Tenth and finally, the majority said that it was perfectly okay for a school to mandate recitals intended to inspire patriotism and love of country. In other words, they say it’s okay for a public school to indoctrinate students with a government-approved political belief. I say, no way. Students should be taught facts and allowed to explore and form their own opinions, and if those opinions are critical of the government, well, perhaps the government ought to be spending more time earning the respect of its citizens instead of mandating it.
So the fact of the matter is that the majority visibly reached a pre-determined result – they looked in their robes and couldn’t find a set large enough to handle the public criticism that would inevitably have come from striking down a mandatory Pledge policy. They then cravenly strained logic and credulity to come up with the politically acceptable response. And unless the Ninth Circuit agrees to hear the matter en banc, I would expect that this will be the end of this lawsuit – the Supreme Court has already indicated its lack of desire to address the issue on its merits. We can only hope that next time, the judges find a way to decide the case in such a manner as to fulfill and enlarge our ideals, to understand that non-theists can be great Americans too, and to stay true to the Constitution that is the true guiding spirit of America.

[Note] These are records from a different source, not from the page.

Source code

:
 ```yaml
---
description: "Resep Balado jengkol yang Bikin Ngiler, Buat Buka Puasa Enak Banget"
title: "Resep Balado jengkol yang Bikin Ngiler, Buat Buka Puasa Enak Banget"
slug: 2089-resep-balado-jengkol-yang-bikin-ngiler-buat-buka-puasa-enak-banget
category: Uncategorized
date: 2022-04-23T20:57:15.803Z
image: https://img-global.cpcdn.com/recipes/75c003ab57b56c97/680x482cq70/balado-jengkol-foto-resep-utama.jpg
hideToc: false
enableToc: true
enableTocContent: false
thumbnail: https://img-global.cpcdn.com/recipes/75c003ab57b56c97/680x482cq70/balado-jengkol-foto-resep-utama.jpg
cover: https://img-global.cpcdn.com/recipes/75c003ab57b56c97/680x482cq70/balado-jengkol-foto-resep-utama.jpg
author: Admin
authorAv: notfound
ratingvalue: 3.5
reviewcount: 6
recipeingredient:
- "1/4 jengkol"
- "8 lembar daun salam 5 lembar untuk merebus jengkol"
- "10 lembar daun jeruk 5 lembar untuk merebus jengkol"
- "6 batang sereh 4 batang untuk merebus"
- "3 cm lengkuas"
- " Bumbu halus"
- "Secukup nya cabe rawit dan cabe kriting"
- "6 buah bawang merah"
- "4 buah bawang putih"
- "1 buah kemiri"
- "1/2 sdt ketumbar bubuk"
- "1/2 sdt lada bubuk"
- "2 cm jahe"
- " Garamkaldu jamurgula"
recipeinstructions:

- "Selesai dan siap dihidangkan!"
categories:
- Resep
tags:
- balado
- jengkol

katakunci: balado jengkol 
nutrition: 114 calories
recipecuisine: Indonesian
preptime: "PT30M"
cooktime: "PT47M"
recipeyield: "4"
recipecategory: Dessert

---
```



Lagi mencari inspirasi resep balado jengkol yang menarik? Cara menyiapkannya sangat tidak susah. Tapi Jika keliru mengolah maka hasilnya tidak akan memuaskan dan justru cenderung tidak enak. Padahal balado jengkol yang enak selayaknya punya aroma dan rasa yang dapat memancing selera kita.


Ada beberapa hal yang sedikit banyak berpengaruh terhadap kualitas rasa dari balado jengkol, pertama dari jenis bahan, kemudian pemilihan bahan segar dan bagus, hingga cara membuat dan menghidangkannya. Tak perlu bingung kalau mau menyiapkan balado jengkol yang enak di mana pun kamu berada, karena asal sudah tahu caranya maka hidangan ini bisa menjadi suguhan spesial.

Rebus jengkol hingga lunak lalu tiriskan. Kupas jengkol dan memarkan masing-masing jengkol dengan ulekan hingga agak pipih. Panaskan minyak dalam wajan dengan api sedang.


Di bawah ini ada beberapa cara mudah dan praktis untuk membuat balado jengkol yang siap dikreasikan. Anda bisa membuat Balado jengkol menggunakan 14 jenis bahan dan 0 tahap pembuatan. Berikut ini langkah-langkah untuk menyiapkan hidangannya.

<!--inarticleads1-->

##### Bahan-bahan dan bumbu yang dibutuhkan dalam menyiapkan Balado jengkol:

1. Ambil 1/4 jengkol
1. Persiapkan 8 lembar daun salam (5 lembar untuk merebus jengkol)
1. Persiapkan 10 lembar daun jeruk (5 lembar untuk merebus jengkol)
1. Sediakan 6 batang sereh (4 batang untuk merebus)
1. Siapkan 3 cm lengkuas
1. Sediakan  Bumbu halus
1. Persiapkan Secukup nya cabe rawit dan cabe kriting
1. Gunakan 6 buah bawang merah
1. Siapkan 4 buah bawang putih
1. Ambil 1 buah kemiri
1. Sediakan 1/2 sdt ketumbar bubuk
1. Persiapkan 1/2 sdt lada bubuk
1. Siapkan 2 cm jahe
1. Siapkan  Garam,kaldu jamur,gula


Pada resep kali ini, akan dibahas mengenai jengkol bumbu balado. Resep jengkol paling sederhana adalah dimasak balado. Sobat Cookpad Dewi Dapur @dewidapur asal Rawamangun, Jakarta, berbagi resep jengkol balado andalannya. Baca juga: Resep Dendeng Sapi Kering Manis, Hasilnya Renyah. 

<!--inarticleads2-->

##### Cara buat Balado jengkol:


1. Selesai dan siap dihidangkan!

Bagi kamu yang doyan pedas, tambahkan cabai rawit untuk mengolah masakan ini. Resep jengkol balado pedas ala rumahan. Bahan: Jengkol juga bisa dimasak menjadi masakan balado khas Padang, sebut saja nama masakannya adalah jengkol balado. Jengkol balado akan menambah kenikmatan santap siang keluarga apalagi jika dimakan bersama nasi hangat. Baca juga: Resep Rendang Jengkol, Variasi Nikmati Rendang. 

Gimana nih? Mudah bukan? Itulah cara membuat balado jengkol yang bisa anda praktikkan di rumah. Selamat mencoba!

* I do not need to be reminded that the First Amendment also includes the Free Exercise Clause. This case has nothing whatsoever to do with the Free Exercise Clause. The Free Exercise Clause lets you recite the Pledge or any variation of it you want within the context of your own religious observances. Hell, you can worship the flag as a religious icon for all I care. This case is about what the government compels children to do. If you think the modified Pledge is A-OK because of the Free Exercise Clause, then just swap out the word “God” for “Allah” and tell me what you think of the government ordering your child to acknowledge Allah’s supremacy every morning.
† That would make for a good series of blog posts here – a series of sixty-second-or-less lessons that teach patriotic ideas without discriminating against anyone. Suggestions from Readers are welcome.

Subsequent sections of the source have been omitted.